__The task__.
Across the records below, count the lines that contain "file" and write down only the count.

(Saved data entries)

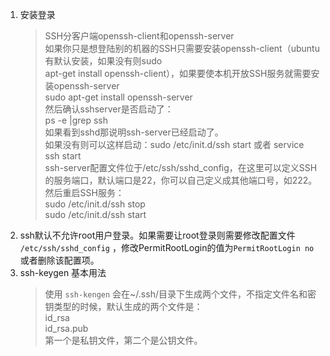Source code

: 1. 安装登录   
    >SSH分客户端openssh-client和openssh-server  
  如果你只是想登陆别的机器的SSH只需要安装openssh-client（ubuntu有默认安装，如果没有则sudo   
  apt-get install openssh-client），如果要使本机开放SSH服务就需要安装openssh-server   
  sudo apt-get install openssh-server  
  然后确认sshserver是否启动了：  
  ps -e |grep ssh     
  如果看到sshd那说明ssh-server已经启动了。  
  如果没有则可以这样启动：sudo /etc/init.d/ssh start 或者 service ssh start   
  ssh-server配置文件位于/etc/ssh/sshd_config，在这里可以定义SSH的服务端口，默认端口是22，你可以自己定义成其他端口号，如222。   
  然后重启SSH服务：   
  sudo /etc/init.d/ssh stop   
  sudo /etc/init.d/ssh start   
1. ssh默认不允许root用户登录。如果需要让root登录则需要修改配置文件 `/etc/ssh/sshd_config` ，修改PermitRootLogin的值为`PermitRootLogin no`
或者删除该配置项。   
1. ssh-keygen 基本用法   
    >使用 `ssh-kengen` 会在~/.ssh/目录下生成两个文件，不指定文件名和密钥类型的时候，默认生成的两个文件是：  
    id_rsa   
    id_rsa.pub   
    第一个是私钥文件，第二个是公钥文件。   
    

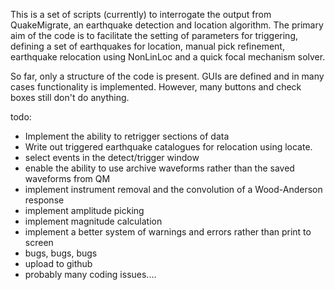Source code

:This is a set of scripts (currently) to interrogate the output from QuakeMigrate, an earthquake detection and location algorithm. The primary aim of the code is to facilitate the setting of parameters for triggering, defining a set of earthquakes for location, manual pick refinement, earthquake relocation using NonLinLoc and a quick focal mechanism solver. 

So far, only a structure of the code is present. GUIs are defined and in many cases functionality is implemented. However, many buttons and check boxes still don't do anything. 

todo:
- Implement the ability to retrigger sections of data
- Write out triggered earthquake catalogues for relocation using locate. 
- select events in the detect/trigger window
- enable the ability to use archive waveforms rather than the saved waveforms from QM
- implement instrument removal and the convolution of a Wood-Anderson response
- implement amplitude picking
- implement magnitude calculation
- implement a better system of warnings and errors rather than print to screen
- bugs, bugs, bugs
- upload to github
- probably many coding issues....
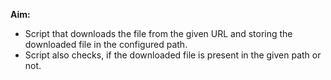 **Aim:** 
* Script that downloads the file from the given URL and storing the downloaded file in the configured path.
* Script also checks, if the downloaded file is present in the given path or not.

__Task result__.
2